Etibar Salidar oglu Mammadov (Etibar Səlidar oğlu Məmmədov; born 2 April 1955 in Baku) is an Azerbaijani politician and the founder of the Azerbaijan National Independence Party (NIPA). First rising to prominence as an anti-communist during the Soviet era, he became one of Azerbaijan's most prominent politicians in the 1990s.

He graduated from Baku State University in the Department of U.S. History in 1972, and later on defended his dissertation on Russian tsarism and the Muslim elite during the 19th century in 1985. He joined the political movement in 1988, but was arrested in January 1990 and taken to Lefortovo Prison for nine months.

Mammadov, who served in the National Assembly of Azerbaijan from 1991 until 2000, founded the NIPA in 1992. NIPA splintered from the Popular Front after its June 1991 annual conference, calling for a more hardline and militaristic policy on independence and with the conflict with Armenia. He registered as a candidate soon after in the 1992 presidential elections, but bowed out after claiming elections should not be held during wartime.
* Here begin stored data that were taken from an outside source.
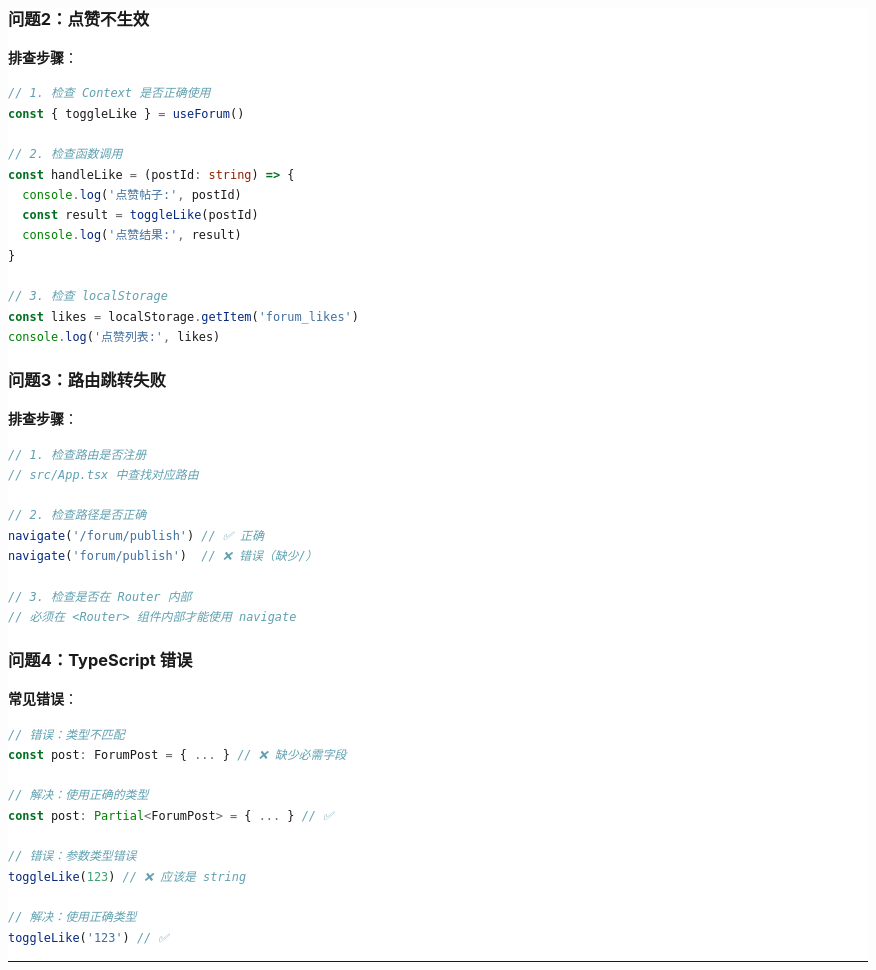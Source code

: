 ### 问题2：点赞不生效

**排查步骤**：
```typescript
// 1. 检查 Context 是否正确使用
const { toggleLike } = useForum()

// 2. 检查函数调用
const handleLike = (postId: string) => {
  console.log('点赞帖子:', postId)
  const result = toggleLike(postId)
  console.log('点赞结果:', result)
}

// 3. 检查 localStorage
const likes = localStorage.getItem('forum_likes')
console.log('点赞列表:', likes)
```

### 问题3：路由跳转失败

**排查步骤**：
```typescript
// 1. 检查路由是否注册
// src/App.tsx 中查找对应路由

// 2. 检查路径是否正确
navigate('/forum/publish') // ✅ 正确
navigate('forum/publish')  // ❌ 错误（缺少/）

// 3. 检查是否在 Router 内部
// 必须在 <Router> 组件内部才能使用 navigate
```

### 问题4：TypeScript 错误

**常见错误**：

```typescript
// 错误：类型不匹配
const post: ForumPost = { ... } // ❌ 缺少必需字段

// 解决：使用正确的类型
const post: Partial<ForumPost> = { ... } // ✅

// 错误：参数类型错误
toggleLike(123) // ❌ 应该是 string

// 解决：使用正确类型
toggleLike('123') // ✅
```

---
He ran for president of Azerbaijan in 1998 and 2003; in 1998, he placed second with 11.6% of the vote, while in 2003, he placed fourth with 2.92%. Mammadov led the NIPA until his resignation on 24 December 2004 following a series of poor performances by the party in recent elections.

At some point, Mammadov was also the vice-chairman of International Democrat Union.

== Personal life ==
He has a son, Ayhan Etibaroglu, who was elected chairman of the youth organization of NIPA in 2013.